Regarding the "needle scaler" tool, I did a bit of searching online for examples of using one on car parts.
The summary seems to be it is good for removing larger matter from most hard surfaces. Possible examples might be all the thick dried grease/oil/dirt/crud build up that you always find on the lower crossmember, suspension arms, etc. Removing sound deadening on the interior floor or undercoating on the bottom pans. Getting the majority of rust and grease and crud off engines, trans, etc. As a preliminary cleaning before sandblasting (greatly reduces the contamination of your blast media) or other cleaning processes (easier to finish clean things with solvents, etc). It's also reported to be great at cleaning up welds, but I'm not sure what type of weld process that's referring to - some need it more than others. Rust removal is a common use but only on heavier metals; they are too aggressive for thin sheet metal. However some people have successfully used one with lower air pressure to remove body filler and rust on some body panels (although I suspect that was on vehicles with thicker sheet metal than our Fiats have). There are places on the X where the sheet metal will hold up to a more aggressive approach - such as removing rust from windshield channels or such. But it might also be good at removing all of the excessive seam sealer Fiat globbed all over the X's body. That stuff is like undercoating or the sound deadener inside, it's difficult to remove with traditional hand methods (one example is prepping the seams on the bottom box tunnel before removing it to replace the coolant tubes).

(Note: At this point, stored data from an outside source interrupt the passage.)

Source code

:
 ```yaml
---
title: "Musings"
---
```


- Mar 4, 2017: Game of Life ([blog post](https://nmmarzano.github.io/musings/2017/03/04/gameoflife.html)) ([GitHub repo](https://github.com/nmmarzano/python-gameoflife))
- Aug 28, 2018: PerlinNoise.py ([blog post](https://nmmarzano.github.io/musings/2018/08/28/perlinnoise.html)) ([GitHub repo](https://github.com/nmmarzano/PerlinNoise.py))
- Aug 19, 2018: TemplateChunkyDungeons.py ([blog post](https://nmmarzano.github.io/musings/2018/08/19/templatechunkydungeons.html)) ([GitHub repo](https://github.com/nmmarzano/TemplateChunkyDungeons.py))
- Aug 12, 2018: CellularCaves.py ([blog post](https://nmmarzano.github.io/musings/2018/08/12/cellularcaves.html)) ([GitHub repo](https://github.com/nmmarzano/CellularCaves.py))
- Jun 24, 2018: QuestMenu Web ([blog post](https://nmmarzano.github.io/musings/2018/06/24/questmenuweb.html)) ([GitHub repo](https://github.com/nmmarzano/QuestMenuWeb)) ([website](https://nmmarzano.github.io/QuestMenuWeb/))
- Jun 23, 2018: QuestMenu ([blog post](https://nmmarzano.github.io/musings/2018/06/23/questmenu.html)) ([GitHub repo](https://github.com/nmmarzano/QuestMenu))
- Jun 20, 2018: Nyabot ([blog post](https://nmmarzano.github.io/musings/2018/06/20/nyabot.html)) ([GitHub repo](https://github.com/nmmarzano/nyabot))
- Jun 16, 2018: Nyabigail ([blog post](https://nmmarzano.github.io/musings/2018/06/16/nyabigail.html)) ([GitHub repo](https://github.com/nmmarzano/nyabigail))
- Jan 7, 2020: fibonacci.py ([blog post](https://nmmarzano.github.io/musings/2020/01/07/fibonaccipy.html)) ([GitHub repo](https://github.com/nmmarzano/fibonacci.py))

Cast iron and steel materials seem best suited. But it can be used on heavier cast aluminum if the air pressure is turned down a little. It looks to be particularly good at getting into nooks, corners, crevices, around cast lettering, bosses, seams, curves, etc where a typical scraper doesn't do well. While it does remove a lot of unwanted material, the resultant condition of the surface depends on the substrate; rough surfaces like cast iron may still have some very light contamination in places, while smooth steel plate surfaces come out very shiny and clean. So depending on what you intend to do with finishes you may still need to do some final prep work. But it appears to be a time saver getting to that point, especially on heavily contaminated items.
I'm wondering how it might compare to other methods for doing such tasks? Pressure washers do ok for some things with heavy grease build up, but have their downside and limitations. Various blasting processes work well for many tasks but can get very messy and costly. Solvents and brushes work for many items but is time and labor intensive. Wire wheels on power tools seem to do the same result overall, but they are not as effective in all those tight places the needle tool gets to.
All in all it strikes me as another tool option in an arsenal of weapons to use when attacking a restoration job. Much like the multitude of various grinding tools I have for metal fab work; each is great at certain tasks, and having a choice of them to use together makes the work much easier and less time consuming, but no one tool can do everything. And who doesn't need more tools?